Data extracts Start Marker
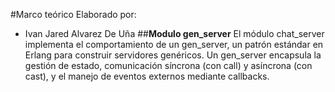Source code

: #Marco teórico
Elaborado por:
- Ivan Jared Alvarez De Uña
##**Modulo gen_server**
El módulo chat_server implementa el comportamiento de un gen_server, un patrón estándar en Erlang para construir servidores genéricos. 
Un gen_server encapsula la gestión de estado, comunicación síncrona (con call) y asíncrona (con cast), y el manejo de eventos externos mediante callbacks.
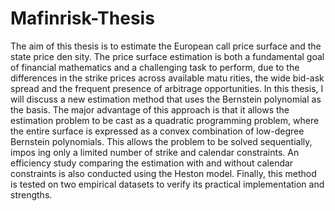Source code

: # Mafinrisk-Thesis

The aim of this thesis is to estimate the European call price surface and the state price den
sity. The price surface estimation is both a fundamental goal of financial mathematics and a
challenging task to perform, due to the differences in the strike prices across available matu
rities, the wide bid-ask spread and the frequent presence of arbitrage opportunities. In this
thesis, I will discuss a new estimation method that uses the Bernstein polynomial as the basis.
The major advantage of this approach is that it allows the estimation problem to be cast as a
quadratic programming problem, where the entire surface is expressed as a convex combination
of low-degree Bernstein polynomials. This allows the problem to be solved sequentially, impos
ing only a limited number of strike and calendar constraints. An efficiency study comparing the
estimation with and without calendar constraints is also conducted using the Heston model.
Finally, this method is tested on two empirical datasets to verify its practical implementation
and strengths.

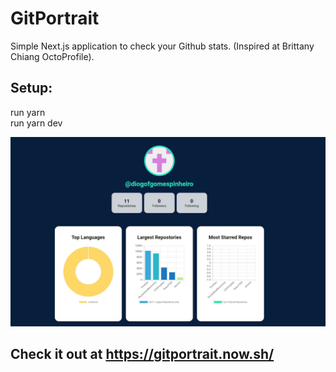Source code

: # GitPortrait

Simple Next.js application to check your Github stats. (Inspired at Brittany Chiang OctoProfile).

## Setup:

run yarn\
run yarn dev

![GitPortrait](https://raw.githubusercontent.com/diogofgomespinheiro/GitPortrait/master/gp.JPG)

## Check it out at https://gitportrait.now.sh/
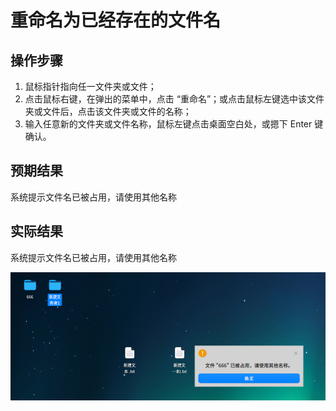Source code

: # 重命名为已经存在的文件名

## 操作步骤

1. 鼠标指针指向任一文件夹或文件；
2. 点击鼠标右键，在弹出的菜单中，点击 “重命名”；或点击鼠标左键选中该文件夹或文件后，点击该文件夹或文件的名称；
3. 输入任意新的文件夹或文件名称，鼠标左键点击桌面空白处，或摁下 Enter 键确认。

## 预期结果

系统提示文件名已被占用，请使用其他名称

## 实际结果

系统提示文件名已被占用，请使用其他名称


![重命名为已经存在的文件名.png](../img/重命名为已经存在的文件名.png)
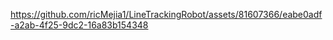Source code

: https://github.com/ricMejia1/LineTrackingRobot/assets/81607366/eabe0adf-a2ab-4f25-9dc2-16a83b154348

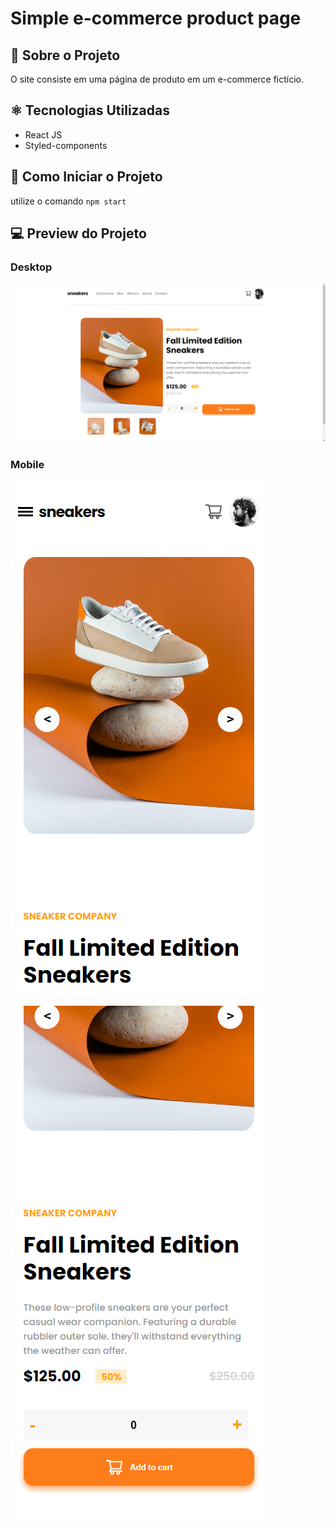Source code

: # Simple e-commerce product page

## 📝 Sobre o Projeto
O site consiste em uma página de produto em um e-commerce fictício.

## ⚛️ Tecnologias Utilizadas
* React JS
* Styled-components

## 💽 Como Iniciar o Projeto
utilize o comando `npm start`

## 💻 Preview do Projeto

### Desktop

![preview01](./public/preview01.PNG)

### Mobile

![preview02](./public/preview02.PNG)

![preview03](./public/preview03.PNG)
Data extracts End Marker
Write out the material above exactly; no pictures.

▶ **Result of the task**:
Source code

: #Marco teórico
Elaborado por:
- Ivan Jared Alvarez De Uña
##**Modulo gen_server**
El módulo chat_server implementa el comportamiento de un gen_server, un patrón estándar en Erlang para construir servidores genéricos. 
Un gen_server encapsula la gestión de estado, comunicación síncrona (con call) y asíncrona (con cast), y el manejo de eventos externos mediante callbacks.
Source code

: # Mafinrisk-Thesis

The aim of this thesis is to estimate the European call price surface and the state price den
sity. The price surface estimation is both a fundamental goal of financial mathematics and a
challenging task to perform, due to the differences in the strike prices across available matu
rities, the wide bid-ask spread and the frequent presence of arbitrage opportunities. In this
thesis, I will discuss a new estimation method that uses the Bernstein polynomial as the basis.
The major advantage of this approach is that it allows the estimation problem to be cast as a
quadratic programming problem, where the entire surface is expressed as a convex combination
of low-degree Bernstein polynomials. This allows the problem to be solved sequentially, impos
ing only a limited number of strike and calendar constraints. An efficiency study comparing the
estimation with and without calendar constraints is also conducted using the Heston model.
Finally, this method is tested on two empirical datasets to verify its practical implementation
and strengths.

Source code

: # GitPortrait

Simple Next.js application to check your Github stats. (Inspired at Brittany Chiang OctoProfile).

## Setup:

run yarn\
run yarn dev

![GitPortrait](https://raw.githubusercontent.com/diogofgomespinheiro/GitPortrait/master/gp.JPG)

## Check it out at https://gitportrait.now.sh/
Source code

: # 重命名为已经存在的文件名

## 操作步骤

1. 鼠标指针指向任一文件夹或文件；
2. 点击鼠标右键，在弹出的菜单中，点击 “重命名”；或点击鼠标左键选中该文件夹或文件后，点击该文件夹或文件的名称；
3. 输入任意新的文件夹或文件名称，鼠标左键点击桌面空白处，或摁下 Enter 键确认。

## 预期结果

系统提示文件名已被占用，请使用其他名称

## 实际结果

系统提示文件名已被占用，请使用其他名称


![重命名为已经存在的文件名.png](../img/重命名为已经存在的文件名.png)
Source code

: https://github.com/ricMejia1/LineTrackingRobot/assets/81607366/eabe0adf-a2ab-4f25-9dc2-16a83b154348

Source code

: # Simple e-commerce product page

## 📝 Sobre o Projeto
O site consiste em uma página de produto em um e-commerce fictício.

## ⚛️ Tecnologias Utilizadas
* React JS
* Styled-components

## 💽 Como Iniciar o Projeto
utilize o comando `npm start`

## 💻 Preview do Projeto

### Desktop

![preview01](./public/preview01.PNG)

### Mobile

![preview02](./public/preview02.PNG)

![preview03](./public/preview03.PNG)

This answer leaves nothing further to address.